▸ About this task
Locate every line below that contains the word "User" and copy it.

Source texts of formatted documents
────────────────
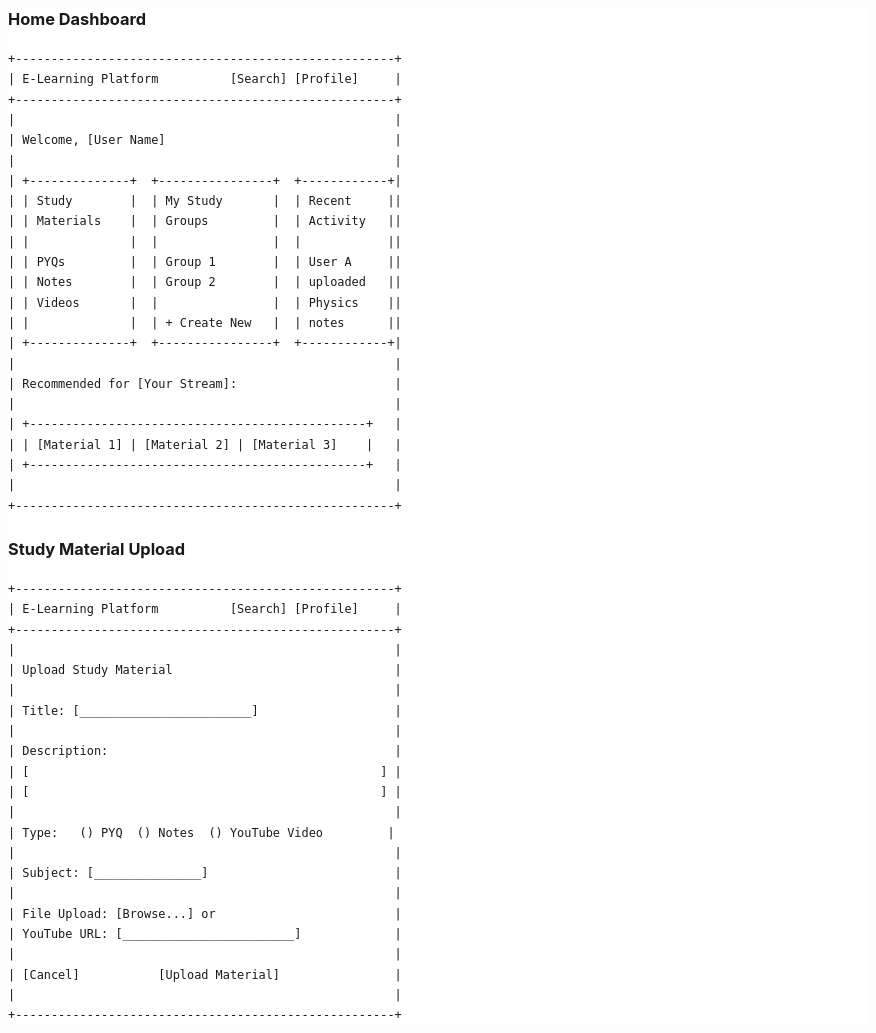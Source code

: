### Home Dashboard
```
+-----------------------------------------------------+
| E-Learning Platform          [Search] [Profile]     |
+-----------------------------------------------------+
|                                                     |
| Welcome, [User Name]                                |
|                                                     |
| +--------------+  +----------------+  +------------+|
| | Study        |  | My Study       |  | Recent     ||
| | Materials    |  | Groups         |  | Activity   ||
| |              |  |                |  |            ||
| | PYQs         |  | Group 1        |  | User A     ||
| | Notes        |  | Group 2        |  | uploaded   ||
| | Videos       |  |                |  | Physics    ||
| |              |  | + Create New   |  | notes      ||
| +--------------+  +----------------+  +------------+|
|                                                     |
| Recommended for [Your Stream]:                      |
|                                                     |
| +-----------------------------------------------+   |
| | [Material 1] | [Material 2] | [Material 3]    |   |
| +-----------------------------------------------+   |
|                                                     |
+-----------------------------------------------------+
```

### Study Material Upload
```
+-----------------------------------------------------+
| E-Learning Platform          [Search] [Profile]     |
+-----------------------------------------------------+
|                                                     |
| Upload Study Material                               |
|                                                     |
| Title: [________________________]                   |
|                                                     |
| Description:                                        |
| [                                                 ] |
| [                                                 ] |
|                                                     |
| Type:   () PYQ  () Notes  () YouTube Video         |
|                                                     |
| Subject: [_______________]                          |
|                                                     |
| File Upload: [Browse...] or                         |
| YouTube URL: [________________________]             |
|                                                     |
| [Cancel]           [Upload Material]                |
|                                                     |
+-----------------------------------------------------+
```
────────────────
▸ Answer space
| Welcome, [User Name]                                |
| | PYQs         |  | Group 1        |  | User A     ||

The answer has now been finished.